## MATERIAL FOR THIS TASK
::::::::::

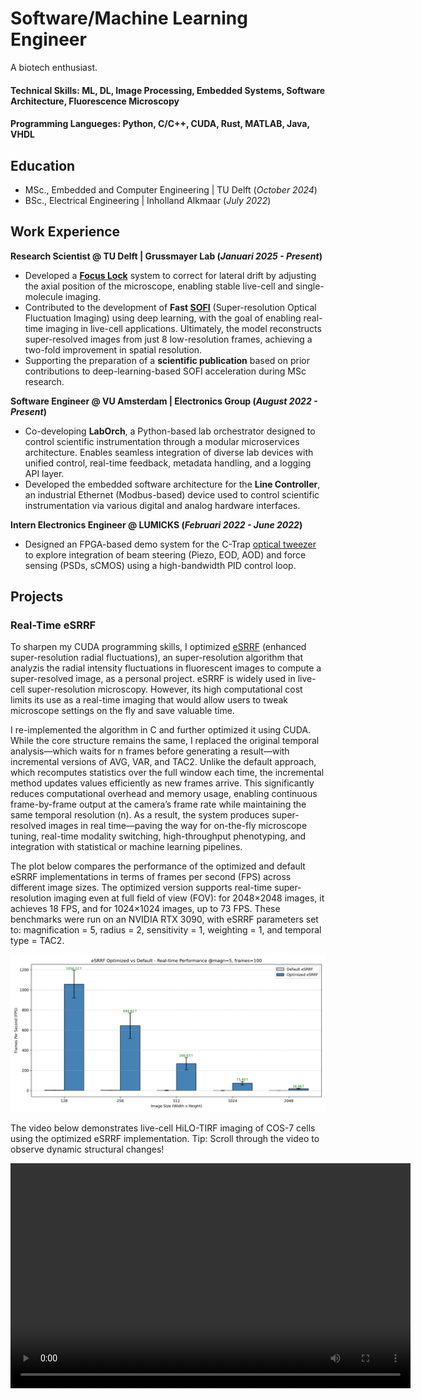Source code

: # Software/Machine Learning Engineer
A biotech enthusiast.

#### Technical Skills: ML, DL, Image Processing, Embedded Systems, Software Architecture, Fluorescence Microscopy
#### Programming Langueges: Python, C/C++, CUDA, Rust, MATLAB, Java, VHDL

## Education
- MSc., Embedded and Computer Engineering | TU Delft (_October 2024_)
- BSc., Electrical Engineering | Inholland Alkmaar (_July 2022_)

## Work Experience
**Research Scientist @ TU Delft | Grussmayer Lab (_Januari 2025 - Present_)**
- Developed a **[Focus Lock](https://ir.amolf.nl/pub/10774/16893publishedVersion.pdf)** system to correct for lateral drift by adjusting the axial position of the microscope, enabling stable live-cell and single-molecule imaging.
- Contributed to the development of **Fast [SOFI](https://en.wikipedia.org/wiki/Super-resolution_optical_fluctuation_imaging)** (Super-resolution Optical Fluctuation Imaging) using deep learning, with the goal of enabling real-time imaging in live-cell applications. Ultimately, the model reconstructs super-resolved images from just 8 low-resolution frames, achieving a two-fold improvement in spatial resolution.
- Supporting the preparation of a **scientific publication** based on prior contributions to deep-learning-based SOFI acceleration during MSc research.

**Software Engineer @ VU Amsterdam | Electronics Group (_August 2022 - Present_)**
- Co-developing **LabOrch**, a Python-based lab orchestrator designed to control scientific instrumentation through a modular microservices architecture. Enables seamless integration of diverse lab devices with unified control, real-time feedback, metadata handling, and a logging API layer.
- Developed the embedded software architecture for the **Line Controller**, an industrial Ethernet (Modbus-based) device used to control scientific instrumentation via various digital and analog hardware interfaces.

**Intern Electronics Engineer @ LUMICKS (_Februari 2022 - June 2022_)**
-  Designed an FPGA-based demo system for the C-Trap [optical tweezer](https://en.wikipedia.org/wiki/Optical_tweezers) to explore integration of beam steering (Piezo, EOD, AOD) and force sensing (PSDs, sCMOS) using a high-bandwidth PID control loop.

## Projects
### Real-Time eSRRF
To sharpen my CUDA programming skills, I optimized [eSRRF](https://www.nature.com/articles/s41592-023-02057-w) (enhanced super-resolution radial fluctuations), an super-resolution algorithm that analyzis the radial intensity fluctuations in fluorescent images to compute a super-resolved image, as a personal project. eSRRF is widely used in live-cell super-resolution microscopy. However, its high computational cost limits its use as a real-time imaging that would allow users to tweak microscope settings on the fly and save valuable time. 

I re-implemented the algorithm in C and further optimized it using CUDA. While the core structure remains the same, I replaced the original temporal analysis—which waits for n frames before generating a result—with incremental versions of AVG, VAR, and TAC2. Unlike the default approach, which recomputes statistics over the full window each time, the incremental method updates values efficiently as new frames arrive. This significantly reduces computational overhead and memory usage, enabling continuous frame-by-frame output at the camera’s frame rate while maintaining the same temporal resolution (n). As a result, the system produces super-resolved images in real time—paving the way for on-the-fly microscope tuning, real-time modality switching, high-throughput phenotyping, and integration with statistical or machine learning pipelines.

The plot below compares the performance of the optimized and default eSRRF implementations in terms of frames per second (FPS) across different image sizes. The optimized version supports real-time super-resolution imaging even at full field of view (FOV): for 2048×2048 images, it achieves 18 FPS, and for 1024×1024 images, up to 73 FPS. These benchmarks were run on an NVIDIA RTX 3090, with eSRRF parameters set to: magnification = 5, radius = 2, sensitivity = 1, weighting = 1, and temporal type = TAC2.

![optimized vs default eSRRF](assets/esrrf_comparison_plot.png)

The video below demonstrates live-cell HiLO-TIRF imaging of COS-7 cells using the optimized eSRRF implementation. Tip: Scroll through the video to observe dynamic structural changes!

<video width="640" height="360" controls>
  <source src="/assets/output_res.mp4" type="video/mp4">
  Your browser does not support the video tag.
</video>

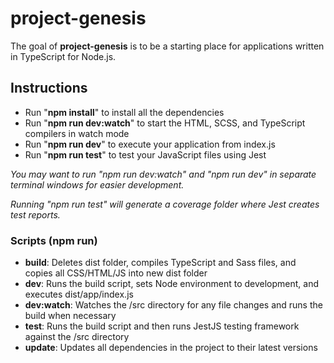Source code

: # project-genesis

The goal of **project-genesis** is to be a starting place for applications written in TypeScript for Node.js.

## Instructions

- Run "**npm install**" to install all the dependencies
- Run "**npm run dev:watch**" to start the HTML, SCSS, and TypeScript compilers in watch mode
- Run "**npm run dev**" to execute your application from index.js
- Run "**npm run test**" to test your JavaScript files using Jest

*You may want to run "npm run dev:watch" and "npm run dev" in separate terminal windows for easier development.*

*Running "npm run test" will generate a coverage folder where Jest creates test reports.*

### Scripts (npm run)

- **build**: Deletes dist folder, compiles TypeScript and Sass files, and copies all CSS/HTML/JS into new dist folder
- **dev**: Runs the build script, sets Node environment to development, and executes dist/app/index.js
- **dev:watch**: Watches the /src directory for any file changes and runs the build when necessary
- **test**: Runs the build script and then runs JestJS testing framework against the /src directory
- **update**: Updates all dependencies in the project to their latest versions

::::::::::

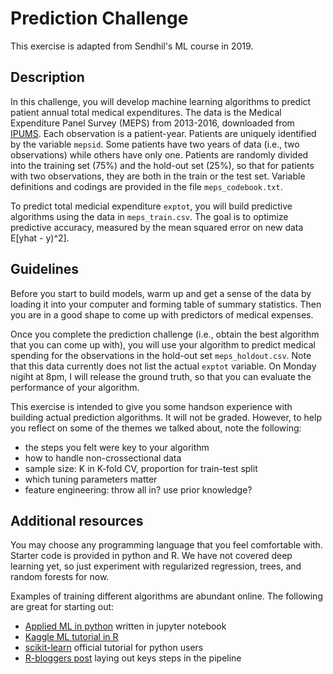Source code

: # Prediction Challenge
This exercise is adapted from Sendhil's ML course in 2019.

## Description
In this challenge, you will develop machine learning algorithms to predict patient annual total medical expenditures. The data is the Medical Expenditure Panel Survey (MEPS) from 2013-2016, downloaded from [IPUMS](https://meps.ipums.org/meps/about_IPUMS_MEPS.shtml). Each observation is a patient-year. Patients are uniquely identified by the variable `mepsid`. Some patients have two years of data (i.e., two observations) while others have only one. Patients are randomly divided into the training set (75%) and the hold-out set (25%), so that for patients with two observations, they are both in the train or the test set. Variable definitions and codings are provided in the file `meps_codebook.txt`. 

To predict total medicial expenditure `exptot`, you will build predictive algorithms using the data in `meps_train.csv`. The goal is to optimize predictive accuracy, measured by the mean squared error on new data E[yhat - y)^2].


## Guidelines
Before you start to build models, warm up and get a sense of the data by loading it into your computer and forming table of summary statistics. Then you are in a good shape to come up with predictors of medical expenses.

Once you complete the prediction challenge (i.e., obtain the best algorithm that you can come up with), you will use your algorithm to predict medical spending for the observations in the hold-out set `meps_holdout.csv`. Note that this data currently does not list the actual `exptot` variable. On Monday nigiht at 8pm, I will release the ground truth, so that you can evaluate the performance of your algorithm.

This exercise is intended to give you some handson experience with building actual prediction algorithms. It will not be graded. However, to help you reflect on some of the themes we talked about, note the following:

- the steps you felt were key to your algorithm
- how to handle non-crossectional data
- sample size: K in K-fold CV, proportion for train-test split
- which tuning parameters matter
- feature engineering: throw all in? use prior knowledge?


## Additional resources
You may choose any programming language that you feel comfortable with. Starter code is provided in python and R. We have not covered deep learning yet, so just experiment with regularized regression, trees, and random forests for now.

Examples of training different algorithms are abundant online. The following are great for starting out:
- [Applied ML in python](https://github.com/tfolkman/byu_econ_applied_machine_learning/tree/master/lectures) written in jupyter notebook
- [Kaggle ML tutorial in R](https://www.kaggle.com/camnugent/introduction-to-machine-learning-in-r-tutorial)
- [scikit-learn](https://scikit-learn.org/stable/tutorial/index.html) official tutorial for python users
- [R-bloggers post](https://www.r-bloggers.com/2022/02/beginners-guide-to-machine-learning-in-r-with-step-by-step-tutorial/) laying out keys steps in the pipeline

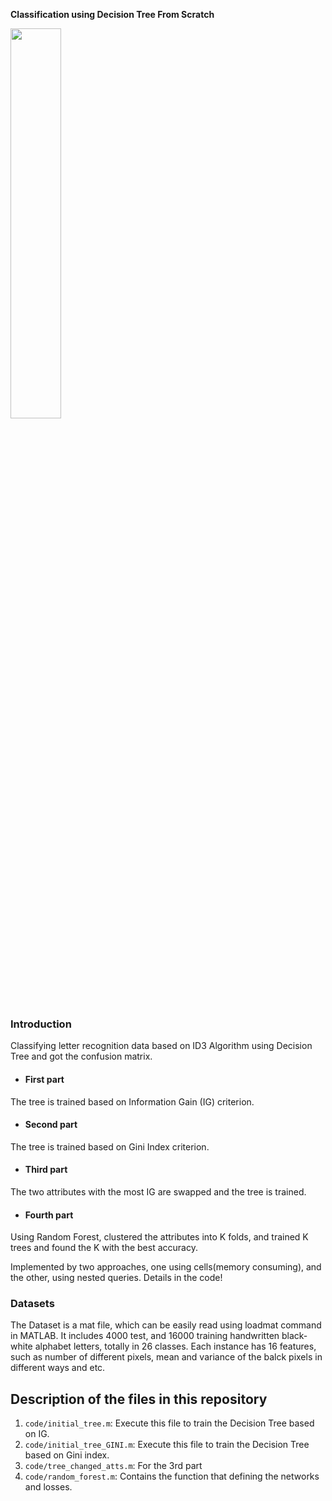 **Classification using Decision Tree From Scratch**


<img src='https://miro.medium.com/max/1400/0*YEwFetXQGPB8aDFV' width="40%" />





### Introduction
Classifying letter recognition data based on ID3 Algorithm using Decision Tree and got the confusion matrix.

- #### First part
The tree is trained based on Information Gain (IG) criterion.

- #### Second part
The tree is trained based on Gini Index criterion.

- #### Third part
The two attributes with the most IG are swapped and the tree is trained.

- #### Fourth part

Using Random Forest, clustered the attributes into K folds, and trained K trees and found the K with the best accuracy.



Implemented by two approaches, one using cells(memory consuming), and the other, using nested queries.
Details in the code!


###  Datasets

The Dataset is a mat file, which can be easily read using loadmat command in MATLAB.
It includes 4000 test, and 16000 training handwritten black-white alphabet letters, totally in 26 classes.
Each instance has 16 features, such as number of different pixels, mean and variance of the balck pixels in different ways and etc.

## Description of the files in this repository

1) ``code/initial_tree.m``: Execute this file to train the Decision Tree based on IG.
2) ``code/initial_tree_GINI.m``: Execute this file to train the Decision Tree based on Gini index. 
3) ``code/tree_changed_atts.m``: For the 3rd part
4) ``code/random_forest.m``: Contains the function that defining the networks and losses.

::::::::::

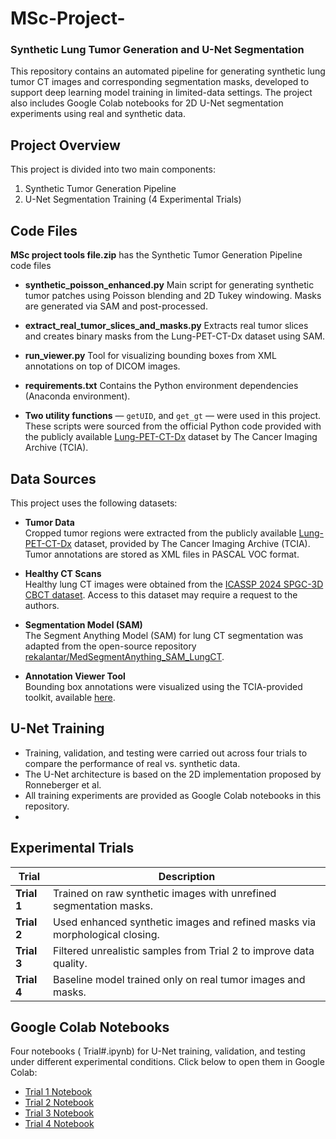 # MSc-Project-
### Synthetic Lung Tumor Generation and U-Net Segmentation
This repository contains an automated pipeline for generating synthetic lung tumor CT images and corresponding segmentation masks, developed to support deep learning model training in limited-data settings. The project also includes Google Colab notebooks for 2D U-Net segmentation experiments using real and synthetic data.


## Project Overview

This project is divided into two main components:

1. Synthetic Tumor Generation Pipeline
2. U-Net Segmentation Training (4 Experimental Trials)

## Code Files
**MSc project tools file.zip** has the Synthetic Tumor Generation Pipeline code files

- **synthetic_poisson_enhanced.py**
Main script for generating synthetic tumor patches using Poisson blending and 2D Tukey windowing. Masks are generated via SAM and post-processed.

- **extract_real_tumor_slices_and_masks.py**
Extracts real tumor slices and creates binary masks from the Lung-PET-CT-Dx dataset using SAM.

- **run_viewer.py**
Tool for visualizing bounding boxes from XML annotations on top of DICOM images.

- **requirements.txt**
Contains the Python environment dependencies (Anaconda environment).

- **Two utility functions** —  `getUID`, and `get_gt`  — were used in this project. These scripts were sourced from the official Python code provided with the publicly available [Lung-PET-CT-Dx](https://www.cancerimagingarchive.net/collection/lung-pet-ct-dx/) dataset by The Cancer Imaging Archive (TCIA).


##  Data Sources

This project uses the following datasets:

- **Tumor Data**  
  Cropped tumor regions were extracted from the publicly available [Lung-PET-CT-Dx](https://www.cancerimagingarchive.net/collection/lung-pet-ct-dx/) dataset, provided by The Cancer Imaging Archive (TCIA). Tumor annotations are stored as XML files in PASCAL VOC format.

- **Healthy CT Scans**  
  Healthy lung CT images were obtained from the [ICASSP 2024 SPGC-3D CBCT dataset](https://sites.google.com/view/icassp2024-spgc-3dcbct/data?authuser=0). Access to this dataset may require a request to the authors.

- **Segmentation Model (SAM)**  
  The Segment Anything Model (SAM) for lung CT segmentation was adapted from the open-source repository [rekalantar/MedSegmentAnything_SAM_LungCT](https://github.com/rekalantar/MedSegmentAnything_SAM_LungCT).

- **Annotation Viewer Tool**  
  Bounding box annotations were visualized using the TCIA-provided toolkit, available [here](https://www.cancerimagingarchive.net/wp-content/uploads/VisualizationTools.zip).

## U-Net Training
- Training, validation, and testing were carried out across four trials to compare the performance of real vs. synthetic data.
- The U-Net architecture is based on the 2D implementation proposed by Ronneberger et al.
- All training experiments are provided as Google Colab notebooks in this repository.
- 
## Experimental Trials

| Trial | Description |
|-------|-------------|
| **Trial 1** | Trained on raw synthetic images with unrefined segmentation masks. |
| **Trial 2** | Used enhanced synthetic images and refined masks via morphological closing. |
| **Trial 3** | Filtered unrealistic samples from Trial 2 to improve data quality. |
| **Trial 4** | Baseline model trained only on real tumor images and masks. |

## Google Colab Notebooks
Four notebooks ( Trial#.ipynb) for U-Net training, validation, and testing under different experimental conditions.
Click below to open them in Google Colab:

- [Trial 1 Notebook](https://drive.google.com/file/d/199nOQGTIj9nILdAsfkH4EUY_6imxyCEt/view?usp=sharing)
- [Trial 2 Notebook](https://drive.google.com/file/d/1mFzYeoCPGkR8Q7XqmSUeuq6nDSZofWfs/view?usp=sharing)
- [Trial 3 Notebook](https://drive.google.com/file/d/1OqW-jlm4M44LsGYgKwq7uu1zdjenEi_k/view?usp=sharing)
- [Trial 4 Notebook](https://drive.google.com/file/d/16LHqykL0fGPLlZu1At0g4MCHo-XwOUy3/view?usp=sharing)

::::::::::

## HOW TO COMPLETE THIS TASK
Where the string "enabling" appears in a line of the listing, copy that line.

## TASK RESULT
- Developed a **[Focus Lock](https://ir.amolf.nl/pub/10774/16893publishedVersion.pdf)** system to correct for lateral drift by adjusting the axial position of the microscope, enabling stable live-cell and single-molecule imaging.
- Contributed to the development of **Fast [SOFI](https://en.wikipedia.org/wiki/Super-resolution_optical_fluctuation_imaging)** (Super-resolution Optical Fluctuation Imaging) using deep learning, with the goal of enabling real-time imaging in live-cell applications. Ultimately, the model reconstructs super-resolved images from just 8 low-resolution frames, achieving a two-fold improvement in spatial resolution.
I re-implemented the algorithm in C and further optimized it using CUDA. While the core structure remains the same, I replaced the original temporal analysis—which waits for n frames before generating a result—with incremental versions of AVG, VAR, and TAC2. Unlike the default approach, which recomputes statistics over the full window each time, the incremental method updates values efficiently as new frames arrive. This significantly reduces computational overhead and memory usage, enabling continuous frame-by-frame output at the camera’s frame rate while maintaining the same temporal resolution (n). As a result, the system produces super-resolved images in real time—paving the way for on-the-fly microscope tuning, real-time modality switching, high-throughput phenotyping, and integration with statistical or machine learning pipelines.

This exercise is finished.